# WHAT TO DO:
What is the number of lines below that contain the string "DoxyCompactItemize"? Give it and nothing else.

# EXTRACTED INFORMATION:
┄┄┄┄┄┄┄┄┄┄
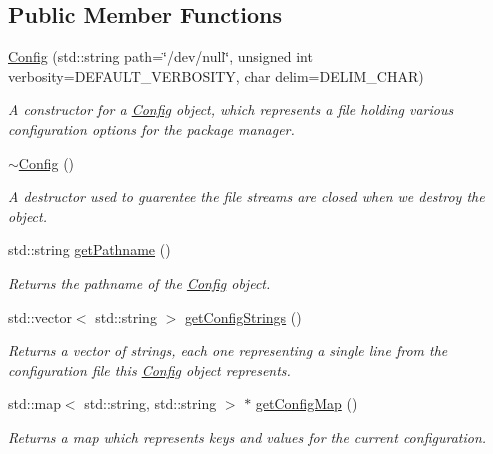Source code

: \subsection*{Public Member Functions}
\begin{DoxyCompactItemize}
\item 
\mbox{\hyperlink{classConfig_ad39b82d34c5ba05e16b6440a957517e7}{Config}} (std\+::string path=\char`\"{}/dev/null\char`\"{}, unsigned int verbosity=D\+E\+F\+A\+U\+L\+T\+\_\+\+V\+E\+R\+B\+O\+S\+I\+TY, char delim=D\+E\+L\+I\+M\+\_\+\+C\+H\+AR)
\begin{DoxyCompactList}\small\item\em A constructor for a \mbox{\hyperlink{classConfig}{Config}} object, which represents a file holding various configuration options for the package manager. \end{DoxyCompactList}\item 
\mbox{\hyperlink{classConfig_a543dce59b66475c5108088ee4ce1cdfc}{$\sim$\+Config}} ()
\begin{DoxyCompactList}\small\item\em A destructor used to guarentee the file streams are closed when we destroy the object. \end{DoxyCompactList}\item 
std\+::string \mbox{\hyperlink{classConfig_a6c2d84c1fd4a4720fc7785bb9ab6bd65}{get\+Pathname}} ()
\begin{DoxyCompactList}\small\item\em Returns the pathname of the \mbox{\hyperlink{classConfig}{Config}} object. \end{DoxyCompactList}\item 
std\+::vector$<$ std\+::string $>$ \mbox{\hyperlink{classConfig_a1b377e4ec37a758532aa66dce2b2adb2}{get\+Config\+Strings}} ()
\begin{DoxyCompactList}\small\item\em Returns a vector of strings, each one representing a single line from the configuration file this \mbox{\hyperlink{classConfig}{Config}} object represents. \end{DoxyCompactList}\item 
std\+::map$<$ std\+::string, std\+::string $>$ $\ast$ \mbox{\hyperlink{classConfig_a129cacb3da610950c78f990a19d7e922}{get\+Config\+Map}} ()
\begin{DoxyCompactList}\small\item\em Returns a map which represents keys and values for the current configuration. \end{DoxyCompactList}\item 

\end{DoxyCompactItemize}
┄┄┄┄┄┄┄┄┄┄
# COMPLETED TASK:
2